Sporen van het koninkrijk: Wij zijn hier als jij terugkomt
Over mijn werk als pionier stellen mensen vaak vragen als: ‘Amsterdam is wel harde grond, hè?’, of: ‘Het is vast lastig om mensen te bereiken?’ of: ‘Die mensen zijn zeker allemaal écht los van God?’ Hoe goedbedoeld ook, dit soort opmerkingen raken voor mijn gevoel kant noch wal. Laatst werd me weer duidelijk waarom.
Op een zondag voor de zomer kwam er in Hebron (de buurtkerk waar ik pionier ben) een stel binnen dat ik nog niet eerder gezien had. Hij een Hollandse man van middelbare leeftijd, zij iets jonger en uit een Aziatisch land. We begonnen net met een toesprakenserie over de liefde en ze konden bij het begin aansluiten.
Ik sprak hen na de viering en hoorde hun bijzondere verhaal. Hij was atheïstisch opgegroeid en had altijd in kringen gezeten van ‘kille rationaliteit’ als het ging om religie en God. Zij kwam uit het verre oosten, en was daar christelijke opgegroeid en actief. Via internet waren ze nu drie jaar bij elkaar, en voor het eerst kwam zij over naar Nederland. Haar enige voorwaarde was geweest dat hij een kerk zou zoeken om op zondag samen naartoe te gaan.

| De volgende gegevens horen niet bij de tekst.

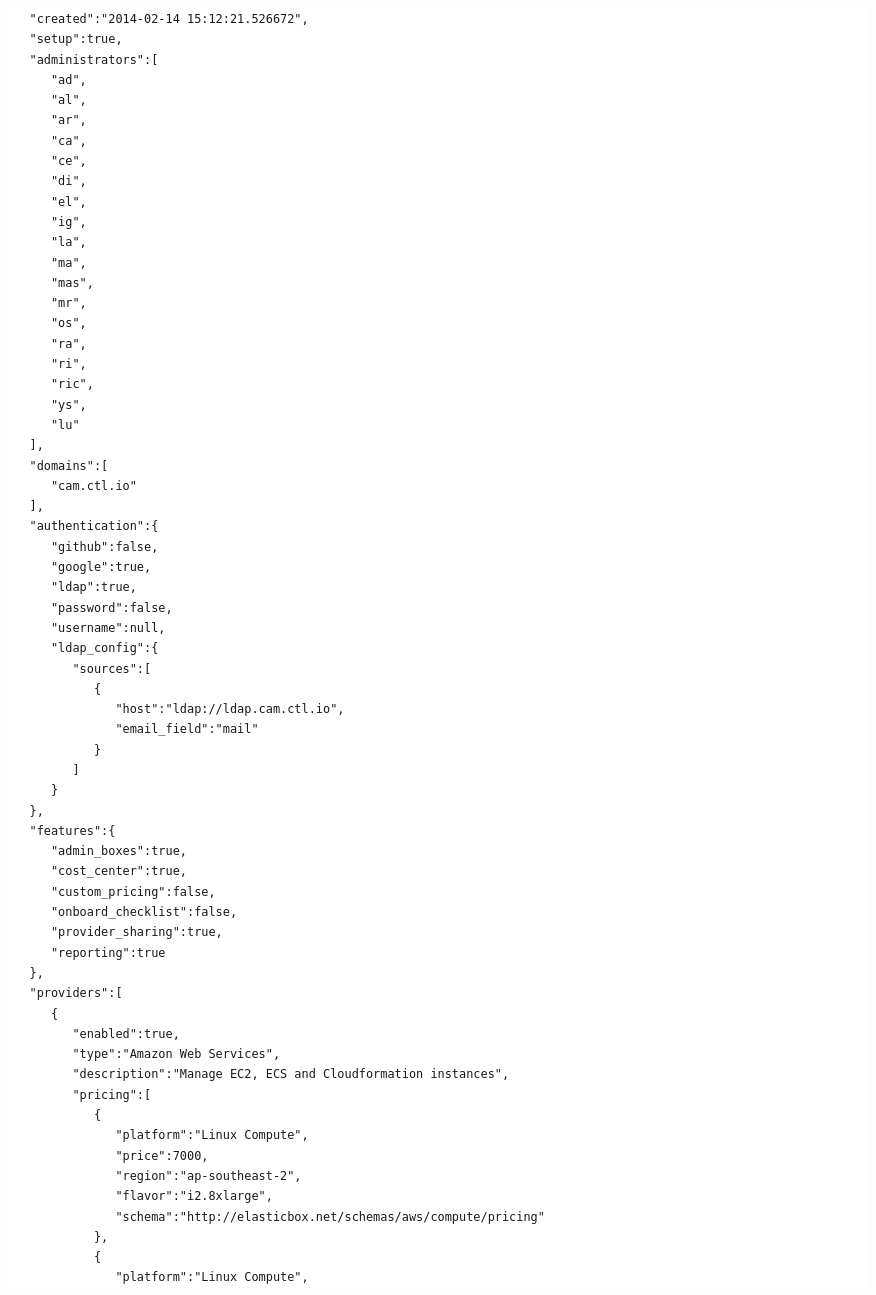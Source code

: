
 ```
   "created":"2014-02-14 15:12:21.526672",
   "setup":true,
   "administrators":[
      "ad",
      "al",
      "ar",
      "ca",
      "ce",
      "di",
      "el",
      "ig",
      "la",
      "ma",
      "mas",
      "mr",
      "os",
      "ra",
      "ri",
      "ric",
      "ys",
      "lu"
   ],
   "domains":[
      "cam.ctl.io"
   ],
   "authentication":{
      "github":false,
      "google":true,
      "ldap":true,
      "password":false,
      "username":null,
      "ldap_config":{
         "sources":[
            {
               "host":"ldap://ldap.cam.ctl.io",
               "email_field":"mail"
            }
         ]
      }
   },
   "features":{
      "admin_boxes":true,
      "cost_center":true,
      "custom_pricing":false,
      "onboard_checklist":false,
      "provider_sharing":true,
      "reporting":true
   },
   "providers":[
      {
         "enabled":true,
         "type":"Amazon Web Services",
         "description":"Manage EC2, ECS and Cloudformation instances",
         "pricing":[
            {
               "platform":"Linux Compute",
               "price":7000,
               "region":"ap-southeast-2",
               "flavor":"i2.8xlarge",
               "schema":"http://elasticbox.net/schemas/aws/compute/pricing"
            },
            {
               "platform":"Linux Compute",
```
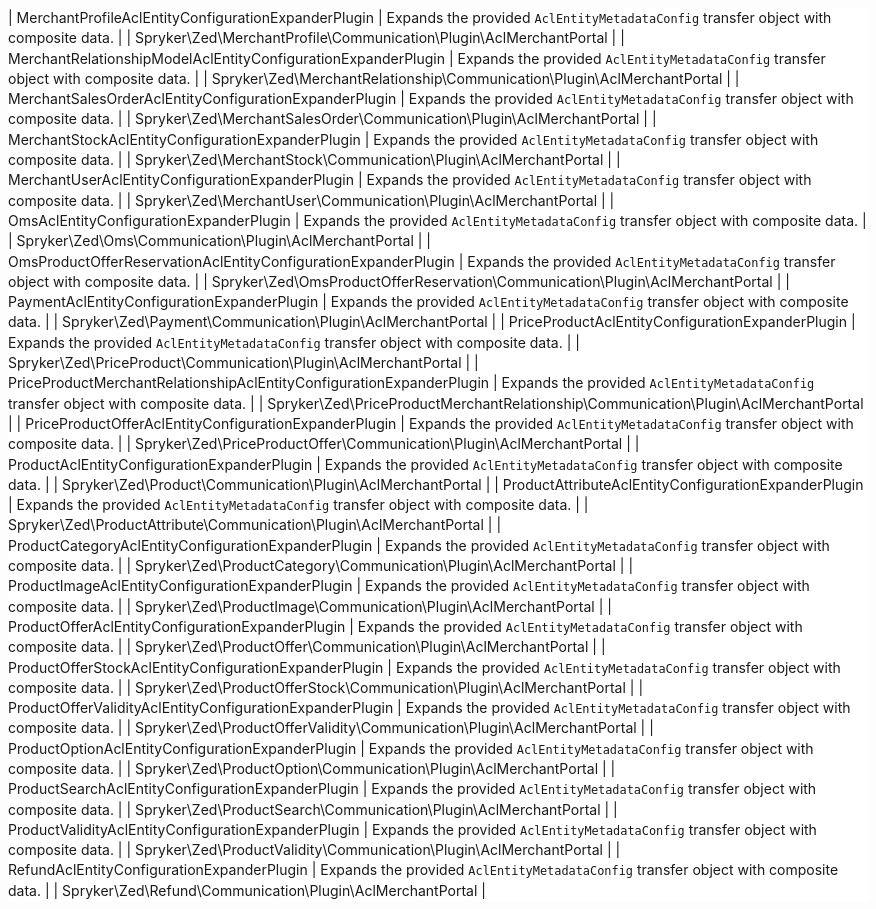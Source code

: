 | MerchantProfileAclEntityConfigurationExpanderPlugin                  | Expands the provided `AclEntityMetadataConfig` transfer object with composite data.    |               | Spryker\Zed\MerchantProfile\Communication\Plugin\AclMerchantPortal                  |
| MerchantRelationshipModelAclEntityConfigurationExpanderPlugin        | Expands the provided `AclEntityMetadataConfig` transfer object with composite data.    |               | Spryker\Zed\MerchantRelationship\Communication\Plugin\AclMerchantPortal             |
| MerchantSalesOrderAclEntityConfigurationExpanderPlugin               | Expands the provided `AclEntityMetadataConfig` transfer object with composite data.    |               | Spryker\Zed\MerchantSalesOrder\Communication\Plugin\AclMerchantPortal               |
| MerchantStockAclEntityConfigurationExpanderPlugin                    | Expands the provided `AclEntityMetadataConfig` transfer object with composite data.    |               | Spryker\Zed\MerchantStock\Communication\Plugin\AclMerchantPortal                    |
| MerchantUserAclEntityConfigurationExpanderPlugin                     | Expands the provided `AclEntityMetadataConfig` transfer object with composite data.    |               | Spryker\Zed\MerchantUser\Communication\Plugin\AclMerchantPortal                     |
| OmsAclEntityConfigurationExpanderPlugin                              | Expands the provided `AclEntityMetadataConfig` transfer object with composite data.    |               | Spryker\Zed\Oms\Communication\Plugin\AclMerchantPortal                              |
| OmsProductOfferReservationAclEntityConfigurationExpanderPlugin       | Expands the provided `AclEntityMetadataConfig` transfer object with composite data.    |               | Spryker\Zed\OmsProductOfferReservation\Communication\Plugin\AclMerchantPortal       |
| PaymentAclEntityConfigurationExpanderPlugin                          | Expands the provided `AclEntityMetadataConfig` transfer object with composite data.    |               | Spryker\Zed\Payment\Communication\Plugin\AclMerchantPortal                          |
| PriceProductAclEntityConfigurationExpanderPlugin                     | Expands the provided `AclEntityMetadataConfig` transfer object with composite data.    |               | Spryker\Zed\PriceProduct\Communication\Plugin\AclMerchantPortal                     |
| PriceProductMerchantRelationshipAclEntityConfigurationExpanderPlugin | Expands the provided `AclEntityMetadataConfig` transfer object with composite data.    |               | Spryker\Zed\PriceProductMerchantRelationship\Communication\Plugin\AclMerchantPortal |
| PriceProductOfferAclEntityConfigurationExpanderPlugin                | Expands the provided `AclEntityMetadataConfig` transfer object with composite data.    |               | Spryker\Zed\PriceProductOffer\Communication\Plugin\AclMerchantPortal                |
| ProductAclEntityConfigurationExpanderPlugin                          | Expands the provided `AclEntityMetadataConfig` transfer object with composite data.    |               | Spryker\Zed\Product\Communication\Plugin\AclMerchantPortal                          |
| ProductAttributeAclEntityConfigurationExpanderPlugin                 | Expands the provided `AclEntityMetadataConfig` transfer object with composite data.    |               | Spryker\Zed\ProductAttribute\Communication\Plugin\AclMerchantPortal                 |
| ProductCategoryAclEntityConfigurationExpanderPlugin                  | Expands the provided `AclEntityMetadataConfig` transfer object with composite data.    |               | Spryker\Zed\ProductCategory\Communication\Plugin\AclMerchantPortal                  |
| ProductImageAclEntityConfigurationExpanderPlugin                     | Expands the provided `AclEntityMetadataConfig` transfer object with composite data.    |               | Spryker\Zed\ProductImage\Communication\Plugin\AclMerchantPortal                     |
| ProductOfferAclEntityConfigurationExpanderPlugin                     | Expands the provided `AclEntityMetadataConfig` transfer object with composite data.    |               | Spryker\Zed\ProductOffer\Communication\Plugin\AclMerchantPortal                     |
| ProductOfferStockAclEntityConfigurationExpanderPlugin                | Expands the provided `AclEntityMetadataConfig` transfer object with composite data.    |               | Spryker\Zed\ProductOfferStock\Communication\Plugin\AclMerchantPortal                |
| ProductOfferValidityAclEntityConfigurationExpanderPlugin             | Expands the provided `AclEntityMetadataConfig` transfer object with composite data.    |               | Spryker\Zed\ProductOfferValidity\Communication\Plugin\AclMerchantPortal             |
| ProductOptionAclEntityConfigurationExpanderPlugin                    | Expands the provided `AclEntityMetadataConfig` transfer object with composite data.    |               | Spryker\Zed\ProductOption\Communication\Plugin\AclMerchantPortal                    |
| ProductSearchAclEntityConfigurationExpanderPlugin                    | Expands the provided `AclEntityMetadataConfig` transfer object with composite data.    |               | Spryker\Zed\ProductSearch\Communication\Plugin\AclMerchantPortal                    |
| ProductValidityAclEntityConfigurationExpanderPlugin                  | Expands the provided `AclEntityMetadataConfig` transfer object with composite data.    |               | Spryker\Zed\ProductValidity\Communication\Plugin\AclMerchantPortal                  |
| RefundAclEntityConfigurationExpanderPlugin                           | Expands the provided `AclEntityMetadataConfig` transfer object with composite data.    |               | Spryker\Zed\Refund\Communication\Plugin\AclMerchantPortal                           |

Tijdens een wandeling door de wijk kwam hij Hebron tegen, en die zondag zaten ze samen in de zaal.
Hij was ondersteboven. Zij voelde zich meteen thuis: in de kerk bleken verschillende mensen te zitten die ooit als emigrant vanuit haar thuisland naar Nederland waren gekomen. Voor hem klopte alles: dat de serie over de liefde ging (na drie jaar daten via het internet), dat hij al enige tijd klaar was met de kille benadering van de wereld (de liefde als een spel van neutronen in je hoofd). In gesprekken was ik mij bewust van mogelijke gevoeligheden over God. Hij zei: ‘Je hoeft niet zo voorzichtig te zijn hoor, vertel me maar gewoon over God. Ik wil het weten, want dit is de kant die ik op moet.’

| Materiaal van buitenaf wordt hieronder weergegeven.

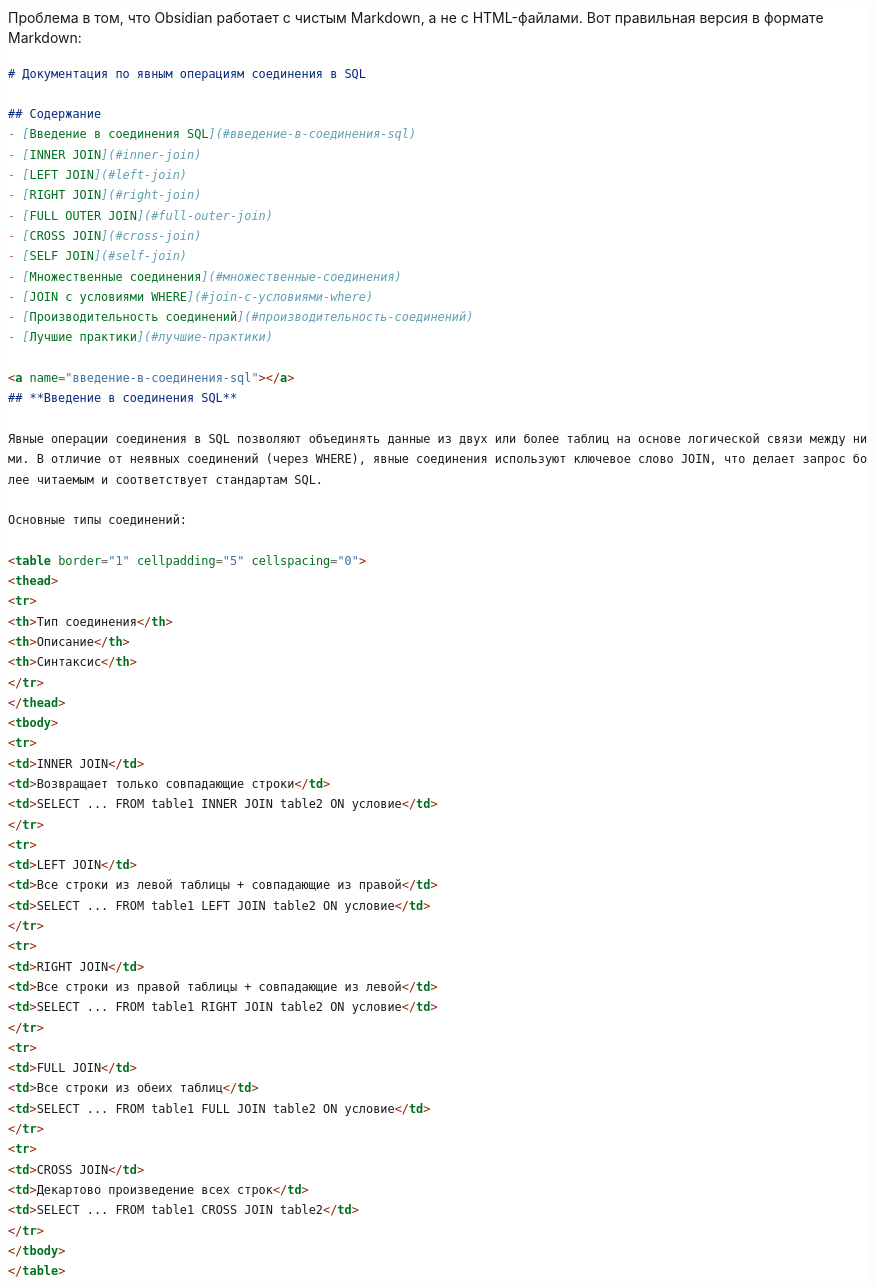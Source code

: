 Проблема в том, что Obsidian работает с чистым Markdown, а не с HTML-файлами. Вот правильная версия в формате Markdown:

```markdown
# Документация по явным операциям соединения в SQL

## Содержание
- [Введение в соединения SQL](#введение-в-соединения-sql)
- [INNER JOIN](#inner-join)
- [LEFT JOIN](#left-join)
- [RIGHT JOIN](#right-join)
- [FULL OUTER JOIN](#full-outer-join)
- [CROSS JOIN](#cross-join)
- [SELF JOIN](#self-join)
- [Множественные соединения](#множественные-соединения)
- [JOIN с условиями WHERE](#join-с-условиями-where)
- [Производительность соединений](#производительность-соединений)
- [Лучшие практики](#лучшие-практики)

<a name="введение-в-соединения-sql"></a>
## **Введение в соединения SQL**

Явные операции соединения в SQL позволяют объединять данные из двух или более таблиц на основе логической связи между ними. В отличие от неявных соединений (через WHERE), явные соединения используют ключевое слово JOIN, что делает запрос более читаемым и соответствует стандартам SQL.

Основные типы соединений:

<table border="1" cellpadding="5" cellspacing="0">
<thead>
<tr>
<th>Тип соединения</th>
<th>Описание</th>
<th>Синтаксис</th>
</tr>
</thead>
<tbody>
<tr>
<td>INNER JOIN</td>
<td>Возвращает только совпадающие строки</td>
<td>SELECT ... FROM table1 INNER JOIN table2 ON условие</td>
</tr>
<tr>
<td>LEFT JOIN</td>
<td>Все строки из левой таблицы + совпадающие из правой</td>
<td>SELECT ... FROM table1 LEFT JOIN table2 ON условие</td>
</tr>
<tr>
<td>RIGHT JOIN</td>
<td>Все строки из правой таблицы + совпадающие из левой</td>
<td>SELECT ... FROM table1 RIGHT JOIN table2 ON условие</td>
</tr>
<tr>
<td>FULL JOIN</td>
<td>Все строки из обеих таблиц</td>
<td>SELECT ... FROM table1 FULL JOIN table2 ON условие</td>
</tr>
<tr>
<td>CROSS JOIN</td>
<td>Декартово произведение всех строк</td>
<td>SELECT ... FROM table1 CROSS JOIN table2</td>
</tr>
</tbody>
</table>
```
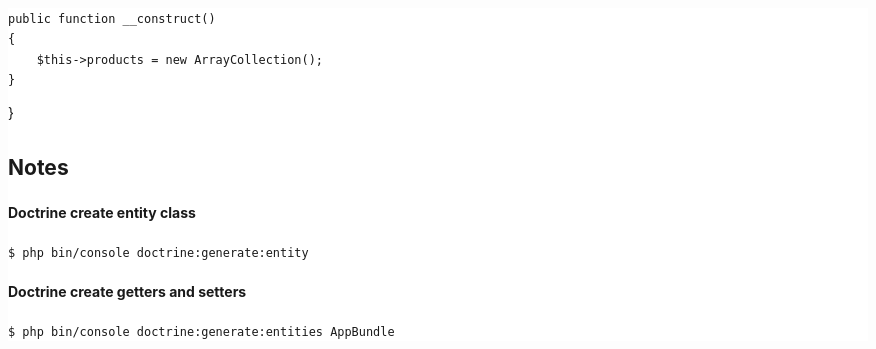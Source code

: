     public function __construct()
    {
        $this->products = new ArrayCollection();
    }
}
</code></pre>


<h2 id="notes">Notes</h2>
<h4 id="doctrine_create_entity_class">Doctrine create entity class</h4>
<pre><code>&#36; php bin/console doctrine:generate:entity</code></pre>
<h4 id="doctrine_create_getter_and_setters">Doctrine create getters and setters</h4>
<pre><code>&#36; php bin/console doctrine:generate:entities AppBundle</code></pre>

Verhalen als deze maak ik vaker mee. Vaker dan de verhalen waarin mensen naar Hebron komen door onze ‘acties’ in de buurt. Iets soortelijks zie ik in de leefgemeenschap waar ik woon (Oudezijds 100). Daar wordt soms tegen mensen die vertrekken, gezegd: ‘Wij zijn hier voor als jij terugkomt.’ De eenvoudige presentie van gastvrije christelijke gemeenschappen is vaak veel ‘effectiever’ dan allerlei actieve vormen van missionair werk.
Misschien is de belangrijkste reden wel dat het de bal teruglegt bij God zelf. ‘Mensen bereiken’ of spreken over ‘harde grond’ kan iets forcerends in zich hebben: het hangt af van onze inzet om de grond om te ploegen of mensen te bereiken. Mijn ervaring is dat Gods manier van werken eindeloos veel groter is dan ik me vaak voorstel. Maar om dat te zien, moeten we anders leren klokkijken: er kan veel tijd overheen gaan voordat mensen voor het eerst of opnieuw iets van God durven te zien in hun leven. Gelukkig heeft God die tijd.
De man en vrouw moesten na de toesprakenserie afscheid nemen van elkaar. Zij vertrok naar haar thuisland. Hij beloofde voortaan naar de buurtkerk te komen. Ze zouden geduldig wachten tot ze elkaar weer konden zien. Dat is het geheim van de liefde, zoals Paulus zegt: zij is geduldig. Dat geduld bevrijdt onze missionaire bezigheden van druk of dwangmatigheid.